This solution also lends itself to a simple pipeline for keeping the data current:
Write triggers for each table on which the site-wide search table depends. Example:
create or replace trigger vs_agency_tr
before insert or update on vs_agency
for each row
DECLARE
  v_exists_p integer;
BEGIN

  select decode(count(*),0,0,1) into v_exists_p 
    from search_dirty_rows 
   where on_which_table='vs_agency' 
     and on_what_id=:new.agency_id;

  if v_exists_p = 0 then 
    BEGIN
      -- We have to catch the case where another row is created
      -- between the time we've counted and are going to insert
      -- Note that the exception means the row already exists
      -- so we don't have to do anything if we catch the exception
      insert into search_dirty_rows
      (on_which_table, on_what_id)
      values
      ('vs_agency', :new.agency_id);
    EXCEPTION WHEN OTHERS THEN NULL;
    END;
  end if;
END;
Write one procedure that knows how to update the site-wide search table for every table that has a trigger on it (this is the same procedure used to initially populate the site-wide search table).

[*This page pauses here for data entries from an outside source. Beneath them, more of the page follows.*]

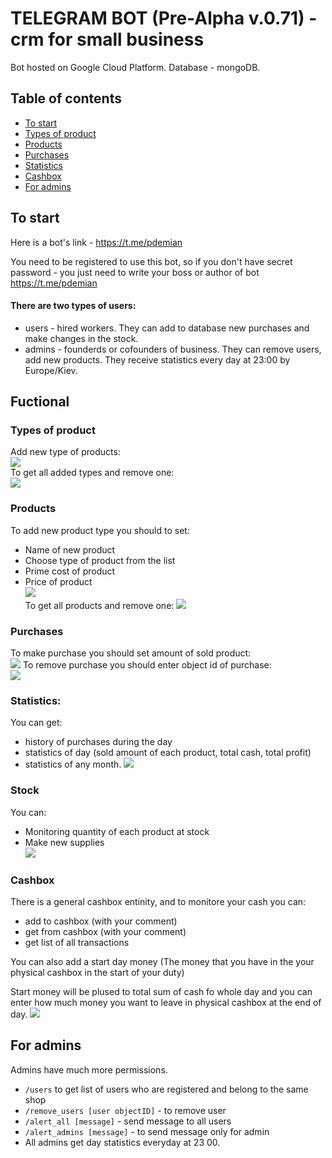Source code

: # TELEGRAM BOT (Pre-Alpha v.0.71) - crm for small business

Bot hosted on Google Cloud Platform. Database - mongoDB.

## Table of contents
* [To start](#to-start)
* [Types of product](#types-of-product)
* [Products](#products)
* [Purchases](#purchases)
* [Statistics](#statistics)
* [Cashbox](#cashbox)
* [For admins](#for-admins)

## To start
Here is a bot's link - https://t.me/pdemian

You need to be registered to use this bot, so if you don't have secret password - you just need to write your boss or author of bot https://t.me/pdemian

#### There are two types of users:
* users - hired workers. They can add to database new purchases and make changes in the stock.
* admins - founderds or cofounders of business. They can remove users, add new products. They receive statistics every day at 23:00 by Europe/Kiev.

## Fuctional

### Types of product
Add new type of products:  
![](/assets/images/add_type.gif)  
To get all added types and remove one:  
![](/assets/images/remove_type.gif)  

### Products
To add new product type you should to set:
* Name of new product
* Choose type of product from the list
* Prime cost of product
* Price of product  
![](/assets/images/create_product.gif)  
To get all products and remove one: 
![](/assets/images/remove_product.gif)  

### Purchases
To make purchase you should set amount of sold product:  
![](/assets/images/make_purchase.gif)
To remove purchase you should enter object id of purchase:  
![](/assets/images/remove_purchase.gif)  

### Statistics:
You can get:
* history of purchases during the day
* statistics of day (sold amount of each product, total cash, total profit)
* statistics of any month. 
![](/assets/images/statistics.gif)  
 
### Stock
You can:
* Monitoring quantity of each product at stock
* Make new supplies  
![](/assets/images/stock.gif)  

### Cashbox
There is a general cashbox entinity, and to monitore your cash you can:
* add to cashbox (with your comment)
* get from cashbox (with your comment)
* get list of all transactions

You can also add a start day money (The money that you have in the your physical cashbox in the start of your duty)

Start money will be plused to total sum of cash fo whole day and you can enter how much money you want to leave in physical cashbox at the end of day.
![](/assets/images/stock.gif)  

## For admins

Admins have much more permissions.
* `/users` to get list of users who are registered and belong to the same shop
* `/remove_users [user objectID]` - to remove user
* `/alert_all [message]` - send message to all users
* `/alert_admins [message]` - to send message only for admin
* All admins get day statistics everyday at 23 00.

Regularly update the dirty rows.
The method using search_dirty_rows leads to code that is easier to understand and simpler to maintain. It is also easy to add data from new tables to the site-wide search table, since the procedures to keep the data up-to-date are independent.

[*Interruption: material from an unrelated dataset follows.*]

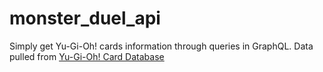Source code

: # monster_duel_api

Simply get Yu-Gi-Oh! cards information through queries in GraphQL.
Data pulled from [Yu-Gi-Oh! Card Database](https://db.ygoprodeck.com/)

Step Two: Synchronize the interMedia indexes
Now that we have created a site-wide search table, we need to tell interMedia what text to index. interMedia's datastore class is responsible for translating any data into text that can be indexed (the data itself can be stored as a blob, varchar2, or clob with clob being the default). The datastore class is made up of the following objects:

Direct datastore - directly uses the text from one column in a table.
User datastore - invokes a procedure for each row that you are indexing. This procedure returns the text to index based on a rowid.
Detail datastore - combines multiple rows into the text to index.
URL datastore - fetches the URL stored in the column and indexes the returned text.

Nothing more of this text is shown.